Anna was gripped by shock and horror when she stumbled upon a video of herself engaging in a sexual act with a stranger whose advances she had resisted.
We don’t choose the people we cross paths with, and unfortunately, some people we meet don’t have good intentions.
No doubt the face was Anna’s, but the body wasn’t. She couldn’t stop crying. Who would believe her? The images repeatedly replayed in her mind, and a feeling of dread gripped her. She couldn’t go outside without feeling exposed.
In another incident in 2017, a Redditor known as “deepfakes” created a thread featuring fabricated videos depicting celebrities like “Maisie Williams” and “Taylor Swift” engaged in explicit acts.
But even more alarming is that the thread had grown to an astonishing 90,000 subscribers – a highlight of the popularity of such deceptive content.
Welcome to the 21st century, where with a few clicks, a disgruntled individual can manufacture reality to hurt someone they don’t like.

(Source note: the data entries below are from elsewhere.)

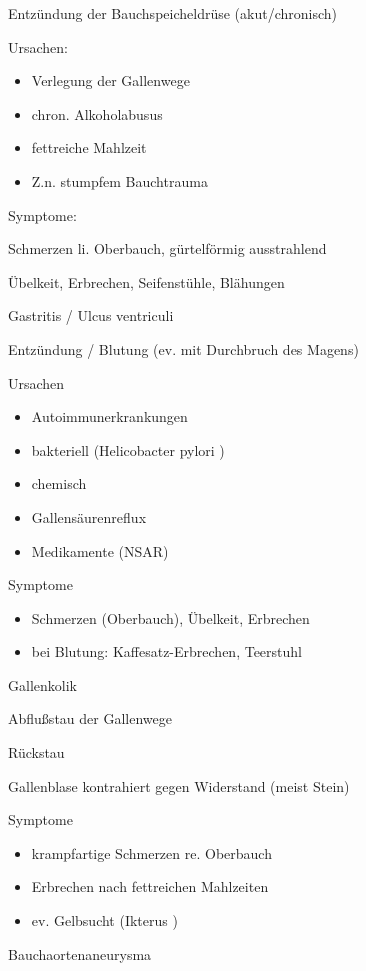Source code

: \documentclass{article}
\begin{document}
Entz\"undung der Bauchspeicheldr\"use  (akut/chronisch)

Ursachen:

\begin{itemize}
\item Verlegung der Gallenwege

\item chron. Alkoholabusus

\item fettreiche Mahlzeit

\item Z.n. stumpfem Bauchtrauma

\end{itemize}
Symptome:

Schmerzen li. Oberbauch, g\"urtelf\"ormig  ausstrahlend

\"Ubelkeit, Erbrechen, Seifenst\"uhle, Bl\"ahungen

Gastritis / Ulcus ventriculi

Entz\"undung / Blutung (ev. mit  Durchbruch des Magens)

Ursachen

\begin{itemize}
\item Autoimmunerkrankungen

\item bakteriell (Helicobacter pylori )

\item chemisch

\item Gallens\"aurenreflux

\item Medikamente (NSAR)

\end{itemize}
Symptome

\begin{itemize}
\item Schmerzen (Oberbauch), \"Ubelkeit, Erbrechen

\item bei Blutung: Kaffesatz-Erbrechen,  Teerstuhl

\end{itemize}
Gallenkolik

Abflu{\ss}stau der Gallenwege

R\"uckstau

Gallenblase kontrahiert gegen Widerstand  (meist Stein)

Symptome

\begin{itemize}
\item krampfartige Schmerzen re. Oberbauch

\item Erbrechen nach fettreichen Mahlzeiten

\item ev. Gelbsucht (Ikterus )

\end{itemize}
Bauchaortenaneurysma
\end{document}
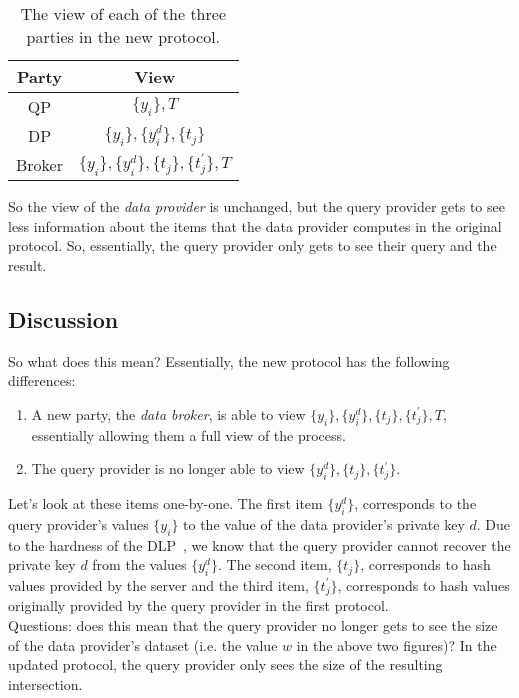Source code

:\documentclass[oribibl]{llncs}
\begin{document}
\begin{table}[htb!]
	\centering
	\begin{tabular}{c|c} 
		Party	& View  \\ \hline
		QP	& \( \{y_i\}, T \)   \\
		DP	& \( \{y_i\},  \{y_{i}^d\}, \{ t_j\} \)   \\ 
		Broker	&  \( \{y_i\}, \{ y_{i}^d \}, \{ t_j\}, \{t_{j}^{\prime}\}, T \)  
	\end{tabular}
	\vspace{0.25cm}
	\caption{The view of each of the three parties in the new protocol.}
\end{table}
 
 So the view of the \emph{data provider} is unchanged, but the query provider gets to see less information about the items that the data provider computes in the original protocol. So, essentially, the query provider only gets to see their query and the result.
 
 \subsection*{Discussion}
 
 So what does this mean? Essentially, the new protocol has the following differences:
 
 \begin{enumerate}
 	\item A new party, the \emph{data broker}, is able to view \( \{y_i\}, \{ y_{i}^d \}, \{ t_j\}, \{t_{j}^{\prime}\}, T \), essentially allowing them a full view of the process.
 	\item The query provider is no longer able to view \(  \{y_{i}^d\}, \{ t_j\}, \{ t_{j}^{\prime} \} \).
 \end{enumerate}

Let's look at these items one-by-one. The first item \(\{y_{i}^d\}\), corresponds to the query provider's values \( \{y_i\} \) to the value of the data provider's private key \(d\). Due to the hardness of the DLP~\cite{DLP}, we know that the query provider cannot recover the private key \(d\) from the values \( \{y_{i}^d\} \). The second item, \(\{t_j\}\), corresponds to hash values provided by the server and the third item, \( \{t_{j}^{\prime}\} \), corresponds to hash values originally provided by the query provider in the first protocol. \\

Questions: does this mean that the query provider no longer gets to see the size of the data provider's dataset (i.e. the value \(w\) in the above two figures)? In the updated protocol, the query provider only sees the size of the resulting intersection.
 



%
\end{document}
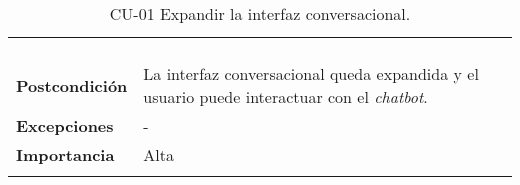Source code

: \begin{longtable}[H]{@{}ll@{}}
\begin{minipage}[t]{0.71\columnwidth}
\begin{enumerate}
		\end{enumerate}\strut
	\end{minipage}\tabularnewline
	\begin{minipage}[t]{0.23\columnwidth}\raggedright\strut
		\textbf{Postcondición}\strut
	\end{minipage} & \begin{minipage}[t]{0.71\columnwidth}\raggedright\strut
		La interfaz conversacional queda expandida y el usuario puede interactuar con el \textit{chatbot}.\strut
	\end{minipage}\tabularnewline
	\begin{minipage}[t]{0.23\columnwidth}\raggedright\strut
		\textbf{Excepciones}\strut
	\end{minipage} & \begin{minipage}[t]{0.71\columnwidth}\raggedright\strut
		-\strut
	\end{minipage}\tabularnewline
	\begin{minipage}[t]{0.23\columnwidth}\raggedright\strut
		\textbf{Importancia}\strut
	\end{minipage} & \begin{minipage}[t]{0.71\columnwidth}\raggedright\strut
		Alta\strut
	\end{minipage}\tabularnewline
	\bottomrule
	\caption{CU-01 Expandir la interfaz conversacional.}
\end{longtable}

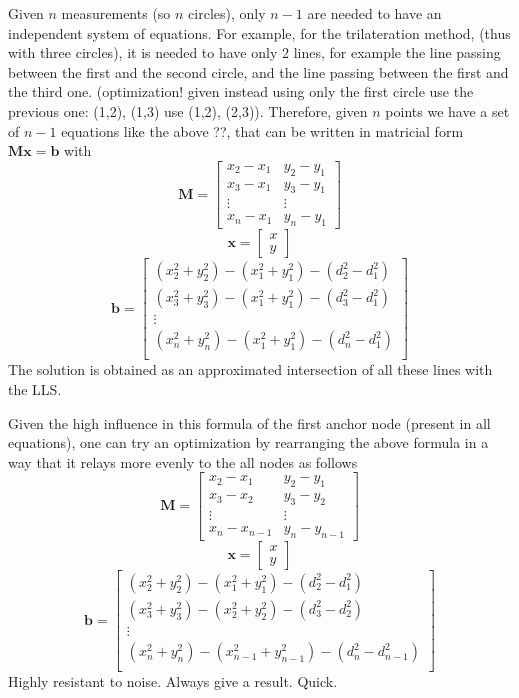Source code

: \documentclass[12pt]{report}
\begin{document}
Given $n$ measurements (so $n$ circles), only $n-1$ are needed to have an independent system of equations. For example, for the trilateration method, (thus with three circles), it is needed to have only 2 lines, for example the line passing between the first and the second circle, and the line passing between the first and the third one. (optimization! given instead using only the first circle use the previous one: (1,2), (1,3) use (1,2), (2,3)).
Therefore, given $n$ points we have a set of $n-1$ equations like the above ??, that can be written in matricial form $\mathbf{Mx}=\mathbf{b}$ with
$$\mathbf{M}=\begin{bmatrix}
x_2-x_1&y_2-y_1\\
x_3-x_1&y_3-y_1\\
\vdots&\vdots\\
x_n-x_1&y_n-y_1
\end{bmatrix}$$
$$\mathbf{x}=\begin{bmatrix}
x\\
y
\end{bmatrix}$$
$$\mathbf{b}=\begin{bmatrix}
(x^2_2+y^2_2)-(x_1^2+y^2_1)-(d_2^2-d_1^2)\\
(x^2_3+y^2_3)-(x_1^2+y^2_1)-(d_3^2-d_1^2)\\
\vdots\\
(x^2_n+y^2_n)-(x_1^2+y^2_1)-(d_n^2-d_1^2)\\
\end{bmatrix}$$
The solution is obtained as an approximated intersection of all these lines with the LLS.

Given the high influence in this formula of the first anchor node (present in all equations), one can try an optimization by rearranging the above formula in a way that it relays more evenly to the all nodes as follows
$$\mathbf{M}=\begin{bmatrix}
x_2-x_1&y_2-y_1\\
x_3-x_2&y_3-y_2\\
\vdots&\vdots\\
x_n-x_{n-1}&y_n-y_{n-1}
\end{bmatrix}$$
$$\mathbf{x}=\begin{bmatrix}
x\\
y
\end{bmatrix}$$
$$\mathbf{b}=\begin{bmatrix}
(x^2_2+y^2_2)-(x_1^2+y^2_1)-(d_2^2-d_1^2)\\
(x^2_3+y^2_3)-(x_2^2+y^2_2)-(d_3^2-d_2^2)\\
\vdots\\
(x^2_n+y^2_n)-(x_{n-1}^2+y^2_{n-1})-(d_n^2-d_{n-1}^2)\\
\end{bmatrix}$$
Highly resistant to noise. Always give a result. Quick.
\clearpage
\end{document}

The deepfake technology trend is a disturbing and sinister dark side of artificial technology (AI).
Creating deep fake porn doesn’t require special skills or knowledge. Anyone can do it with relatively simple, readily available face-swapping apps. And as the tech advances, the likelihood of deepfakes proliferating seems greater than ever.
Producing a deepfake involves a sophisticated set of artificial intelligence algorithms. These algos analyze vast amounts of data to understand and replicate facial expressions, features, and movements.

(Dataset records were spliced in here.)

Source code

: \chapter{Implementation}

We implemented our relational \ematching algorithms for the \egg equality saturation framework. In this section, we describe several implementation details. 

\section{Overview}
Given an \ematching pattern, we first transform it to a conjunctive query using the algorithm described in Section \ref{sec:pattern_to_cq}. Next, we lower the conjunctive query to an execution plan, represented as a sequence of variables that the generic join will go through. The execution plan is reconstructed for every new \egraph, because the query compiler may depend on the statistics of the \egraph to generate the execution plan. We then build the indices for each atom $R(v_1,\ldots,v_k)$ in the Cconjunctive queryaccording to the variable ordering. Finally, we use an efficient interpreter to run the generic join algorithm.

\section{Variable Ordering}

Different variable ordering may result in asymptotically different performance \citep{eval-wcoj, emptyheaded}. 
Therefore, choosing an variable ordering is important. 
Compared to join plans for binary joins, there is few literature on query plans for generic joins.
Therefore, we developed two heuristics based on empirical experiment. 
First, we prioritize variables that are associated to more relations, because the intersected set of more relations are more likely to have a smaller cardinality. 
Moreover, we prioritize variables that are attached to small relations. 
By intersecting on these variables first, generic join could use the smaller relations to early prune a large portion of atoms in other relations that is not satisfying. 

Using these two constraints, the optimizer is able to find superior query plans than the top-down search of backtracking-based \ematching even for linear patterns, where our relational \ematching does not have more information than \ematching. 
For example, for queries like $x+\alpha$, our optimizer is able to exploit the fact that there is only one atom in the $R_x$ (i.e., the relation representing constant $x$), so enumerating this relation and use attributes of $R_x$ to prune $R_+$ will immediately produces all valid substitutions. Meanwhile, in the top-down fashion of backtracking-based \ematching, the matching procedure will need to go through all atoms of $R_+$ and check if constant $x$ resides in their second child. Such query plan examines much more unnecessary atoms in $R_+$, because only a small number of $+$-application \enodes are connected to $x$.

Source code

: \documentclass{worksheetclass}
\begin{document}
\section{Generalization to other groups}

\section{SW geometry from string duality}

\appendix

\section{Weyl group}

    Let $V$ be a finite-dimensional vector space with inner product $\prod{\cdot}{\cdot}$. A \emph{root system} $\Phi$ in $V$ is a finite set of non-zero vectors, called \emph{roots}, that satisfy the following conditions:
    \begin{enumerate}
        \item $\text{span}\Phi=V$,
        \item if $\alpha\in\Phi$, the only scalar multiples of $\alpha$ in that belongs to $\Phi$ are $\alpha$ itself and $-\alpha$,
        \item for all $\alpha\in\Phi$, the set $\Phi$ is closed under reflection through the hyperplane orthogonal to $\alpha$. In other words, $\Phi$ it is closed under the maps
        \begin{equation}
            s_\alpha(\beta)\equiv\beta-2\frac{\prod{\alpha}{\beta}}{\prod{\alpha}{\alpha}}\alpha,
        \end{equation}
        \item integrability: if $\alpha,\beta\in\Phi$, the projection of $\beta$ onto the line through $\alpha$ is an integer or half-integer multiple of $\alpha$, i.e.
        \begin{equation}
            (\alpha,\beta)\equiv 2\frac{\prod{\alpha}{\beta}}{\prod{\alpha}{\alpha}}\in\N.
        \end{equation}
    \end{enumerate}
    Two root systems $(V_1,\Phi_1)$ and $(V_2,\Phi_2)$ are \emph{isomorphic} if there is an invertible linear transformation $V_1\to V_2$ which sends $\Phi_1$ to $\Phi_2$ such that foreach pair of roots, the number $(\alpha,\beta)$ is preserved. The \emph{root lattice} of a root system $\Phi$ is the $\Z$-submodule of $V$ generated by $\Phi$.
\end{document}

And at the heart of the deepfake creation process is Generative Adversarial Networks (GANs). GANs are responsible for perfecting the technology by pitting a pair of neural networks against each other.

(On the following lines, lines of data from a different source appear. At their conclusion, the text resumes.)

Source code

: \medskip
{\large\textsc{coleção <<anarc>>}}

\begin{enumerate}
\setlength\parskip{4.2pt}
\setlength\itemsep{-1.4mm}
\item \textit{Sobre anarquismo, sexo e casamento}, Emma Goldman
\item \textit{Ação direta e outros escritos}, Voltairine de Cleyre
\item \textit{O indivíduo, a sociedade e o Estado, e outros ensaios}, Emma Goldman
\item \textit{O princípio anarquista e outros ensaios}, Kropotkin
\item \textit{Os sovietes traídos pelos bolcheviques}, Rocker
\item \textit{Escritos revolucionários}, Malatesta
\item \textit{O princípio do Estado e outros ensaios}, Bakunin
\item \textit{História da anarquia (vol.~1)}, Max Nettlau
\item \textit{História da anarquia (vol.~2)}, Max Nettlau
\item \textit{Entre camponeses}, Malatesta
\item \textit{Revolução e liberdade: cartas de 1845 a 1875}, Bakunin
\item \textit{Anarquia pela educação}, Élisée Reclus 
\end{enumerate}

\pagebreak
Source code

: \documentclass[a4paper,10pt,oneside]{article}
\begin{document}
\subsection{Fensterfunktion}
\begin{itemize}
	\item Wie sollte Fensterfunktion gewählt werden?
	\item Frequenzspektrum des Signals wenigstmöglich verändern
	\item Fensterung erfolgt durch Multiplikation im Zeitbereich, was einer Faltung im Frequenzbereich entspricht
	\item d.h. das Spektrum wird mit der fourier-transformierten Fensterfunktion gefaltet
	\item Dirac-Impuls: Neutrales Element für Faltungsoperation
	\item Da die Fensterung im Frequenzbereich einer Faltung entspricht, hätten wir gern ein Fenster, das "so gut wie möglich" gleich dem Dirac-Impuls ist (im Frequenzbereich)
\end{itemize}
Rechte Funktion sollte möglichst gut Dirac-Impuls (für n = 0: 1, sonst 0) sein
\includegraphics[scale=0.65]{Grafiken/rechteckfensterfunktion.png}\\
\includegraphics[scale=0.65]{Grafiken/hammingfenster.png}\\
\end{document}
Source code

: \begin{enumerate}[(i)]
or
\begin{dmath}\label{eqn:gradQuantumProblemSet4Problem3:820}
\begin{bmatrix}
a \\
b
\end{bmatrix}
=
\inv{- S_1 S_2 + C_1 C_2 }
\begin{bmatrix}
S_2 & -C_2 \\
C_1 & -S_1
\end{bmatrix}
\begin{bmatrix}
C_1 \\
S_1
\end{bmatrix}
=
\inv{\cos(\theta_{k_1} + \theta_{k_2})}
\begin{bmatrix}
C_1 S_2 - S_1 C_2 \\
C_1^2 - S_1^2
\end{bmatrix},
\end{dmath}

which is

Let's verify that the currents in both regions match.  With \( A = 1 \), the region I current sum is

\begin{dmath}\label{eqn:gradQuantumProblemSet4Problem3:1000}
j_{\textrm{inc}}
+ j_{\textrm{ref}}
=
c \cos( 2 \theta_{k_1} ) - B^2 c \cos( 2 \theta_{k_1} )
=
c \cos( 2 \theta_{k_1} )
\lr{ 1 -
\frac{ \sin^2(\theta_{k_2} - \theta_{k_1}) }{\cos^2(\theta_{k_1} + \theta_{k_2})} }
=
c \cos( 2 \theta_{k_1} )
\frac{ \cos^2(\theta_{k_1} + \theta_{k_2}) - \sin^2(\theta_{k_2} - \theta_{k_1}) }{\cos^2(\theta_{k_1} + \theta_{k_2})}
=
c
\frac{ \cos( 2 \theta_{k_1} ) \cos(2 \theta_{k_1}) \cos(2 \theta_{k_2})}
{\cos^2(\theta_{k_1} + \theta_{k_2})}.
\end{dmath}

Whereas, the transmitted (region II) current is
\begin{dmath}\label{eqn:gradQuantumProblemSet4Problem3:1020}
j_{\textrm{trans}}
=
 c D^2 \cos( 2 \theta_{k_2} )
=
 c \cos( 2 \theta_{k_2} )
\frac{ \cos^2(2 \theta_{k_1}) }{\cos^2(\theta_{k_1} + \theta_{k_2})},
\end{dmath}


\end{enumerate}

One neural network will generate the fake content while the other will act as a discriminator, constantly improving its deepfake detection ability. The result is an adversarial process that refines the deepfake technology and makes it hard to perceive.
Anna was a victim of face swapping, the most common deepfake technique. With face swapping, a victim’s face is transplanted into the body of another, often seamlessly.
Face swapping has been used to bring beloved or historical characters to life. But the potential for misuse is great, primarily through revenge porn and spreading disinformation.
Uldouz Wallace, an Iranian actress, fell victim to the 2014 iCloud hack that exposed private photos of numerous celebrities, including Jennifer Lawrence.
Wallace faced the distressing aftermath of having her images used in deepfake pornography.
Later on, while reflecting on the harrowing experience, Wallace described it as a multilayered form of abuse, intensified by the rise of deepfakes.
The spread of fake content has become so rampant that Wallace now finds it challenging to discern what is real and what is fabricated. This is the perfect highlight on the pervasive and disorienting impact of deepfakes in today’s digital landscape.
It’s no longer easy for the average person to tell what is real and what is manipulated. A sad reality, which also erodes trust in digital media. Would Anna and Wallace ever trust anything they see on video or other media?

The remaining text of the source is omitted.